Le système de contrôle de l’énergie utilisé pour le décompte permet en principe de facturer immédiatement l’énergie et l’eau, par exemple en cas de déménagement. Le gérant ne doit dès lors plus attendre la facture semestrielle de l’entreprise d’approvisionnement en électricité, mais peut envoyer la facture directement après le déménagement.
Le moins de technologie possible dans les appartements
Pour Sämi Zgraggen, il était important que les appartements soient aussi dépourvus de technique que possible. L’espace doit être là pour y vivre. C’est pourquoi les machines à laver et les sèche-linge ont été placés dans de petits locaux techniques entre les appartements et non dans ces derniers. Les résidents n’ont ainsi pas à descendre au sous-sol pour faire leur lessive, mais disposent de machines juste à côté de leur appartement, ce dernier étant par la même occasion libéré de leur bruit de fond.

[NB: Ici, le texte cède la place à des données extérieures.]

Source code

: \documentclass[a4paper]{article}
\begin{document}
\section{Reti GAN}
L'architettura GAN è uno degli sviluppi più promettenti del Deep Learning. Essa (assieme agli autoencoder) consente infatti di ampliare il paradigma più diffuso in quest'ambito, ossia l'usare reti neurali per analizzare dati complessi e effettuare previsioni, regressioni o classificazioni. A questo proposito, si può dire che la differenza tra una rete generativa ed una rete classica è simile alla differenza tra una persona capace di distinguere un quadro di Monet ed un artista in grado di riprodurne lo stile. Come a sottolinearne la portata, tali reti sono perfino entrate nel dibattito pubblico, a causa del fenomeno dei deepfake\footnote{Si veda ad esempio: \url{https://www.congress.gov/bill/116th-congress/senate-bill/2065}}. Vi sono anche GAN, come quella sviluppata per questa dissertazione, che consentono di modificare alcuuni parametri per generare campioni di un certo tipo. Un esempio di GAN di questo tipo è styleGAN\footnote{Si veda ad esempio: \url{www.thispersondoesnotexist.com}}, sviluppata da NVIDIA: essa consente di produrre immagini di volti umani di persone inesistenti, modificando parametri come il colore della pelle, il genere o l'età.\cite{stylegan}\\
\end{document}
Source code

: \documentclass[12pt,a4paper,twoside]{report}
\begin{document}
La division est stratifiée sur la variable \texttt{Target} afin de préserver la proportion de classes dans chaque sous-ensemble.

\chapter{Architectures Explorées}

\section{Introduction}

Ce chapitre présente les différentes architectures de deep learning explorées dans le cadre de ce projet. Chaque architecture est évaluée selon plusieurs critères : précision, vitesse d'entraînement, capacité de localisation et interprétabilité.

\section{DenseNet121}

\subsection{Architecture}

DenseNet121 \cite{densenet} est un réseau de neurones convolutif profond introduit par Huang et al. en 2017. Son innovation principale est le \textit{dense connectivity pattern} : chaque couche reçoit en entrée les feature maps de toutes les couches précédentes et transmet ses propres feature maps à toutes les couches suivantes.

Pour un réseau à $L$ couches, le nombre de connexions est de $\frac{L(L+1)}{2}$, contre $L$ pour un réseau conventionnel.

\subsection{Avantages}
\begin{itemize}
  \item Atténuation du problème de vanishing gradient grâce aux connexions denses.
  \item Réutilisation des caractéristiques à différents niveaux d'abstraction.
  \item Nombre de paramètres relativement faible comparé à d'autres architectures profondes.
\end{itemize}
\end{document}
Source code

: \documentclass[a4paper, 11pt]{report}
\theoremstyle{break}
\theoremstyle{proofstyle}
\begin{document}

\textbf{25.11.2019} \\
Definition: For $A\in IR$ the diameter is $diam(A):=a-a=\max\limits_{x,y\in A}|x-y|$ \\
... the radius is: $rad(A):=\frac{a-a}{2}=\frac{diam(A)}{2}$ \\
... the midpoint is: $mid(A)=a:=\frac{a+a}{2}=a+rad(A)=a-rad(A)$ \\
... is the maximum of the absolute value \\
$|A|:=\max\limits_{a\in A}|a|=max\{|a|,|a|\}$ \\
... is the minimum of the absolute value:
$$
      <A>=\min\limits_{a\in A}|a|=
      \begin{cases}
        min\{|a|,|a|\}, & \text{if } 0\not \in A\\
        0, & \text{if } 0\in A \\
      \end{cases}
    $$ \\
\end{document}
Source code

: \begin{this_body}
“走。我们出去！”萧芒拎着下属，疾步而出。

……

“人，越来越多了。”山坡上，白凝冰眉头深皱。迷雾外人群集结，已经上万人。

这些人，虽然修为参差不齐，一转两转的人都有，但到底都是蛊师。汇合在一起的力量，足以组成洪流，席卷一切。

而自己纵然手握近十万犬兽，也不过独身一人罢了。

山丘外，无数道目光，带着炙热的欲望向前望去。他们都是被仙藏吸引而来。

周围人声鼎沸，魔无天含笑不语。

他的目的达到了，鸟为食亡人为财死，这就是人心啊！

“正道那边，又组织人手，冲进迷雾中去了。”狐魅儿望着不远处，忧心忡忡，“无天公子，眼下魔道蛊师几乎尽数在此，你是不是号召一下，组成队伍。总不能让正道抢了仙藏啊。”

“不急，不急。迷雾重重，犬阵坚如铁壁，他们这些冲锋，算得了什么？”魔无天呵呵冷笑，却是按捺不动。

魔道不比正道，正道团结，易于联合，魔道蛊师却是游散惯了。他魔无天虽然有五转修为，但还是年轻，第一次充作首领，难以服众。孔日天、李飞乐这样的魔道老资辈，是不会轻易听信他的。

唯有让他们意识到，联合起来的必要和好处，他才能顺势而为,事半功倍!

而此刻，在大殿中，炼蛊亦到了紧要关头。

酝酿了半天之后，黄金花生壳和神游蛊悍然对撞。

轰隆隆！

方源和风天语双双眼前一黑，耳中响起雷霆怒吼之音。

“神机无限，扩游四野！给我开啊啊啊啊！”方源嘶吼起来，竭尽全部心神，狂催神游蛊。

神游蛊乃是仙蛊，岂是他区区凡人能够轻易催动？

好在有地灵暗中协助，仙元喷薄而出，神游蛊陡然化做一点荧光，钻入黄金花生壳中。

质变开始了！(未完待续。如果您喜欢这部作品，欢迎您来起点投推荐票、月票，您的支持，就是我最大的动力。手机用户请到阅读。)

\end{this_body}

Pour des raisons énergétiques, les lave-linge et les lave-vaisselle sont reliés non seulement à l’eau froide, mais aussi à l’eau chaude. Ils ne doivent ainsi pas chauffer l’eau eux-mêmes, mais juste effectuer le mélange pour atteindre la température souhaitée. Les utilisateurs bénéficient du fait que l’eau chaude fournie au moyen d’une pompe à chaleur eau-eau nécessite beaucoup moins d’énergie que celle préparée par les appareils électroménagers du marché.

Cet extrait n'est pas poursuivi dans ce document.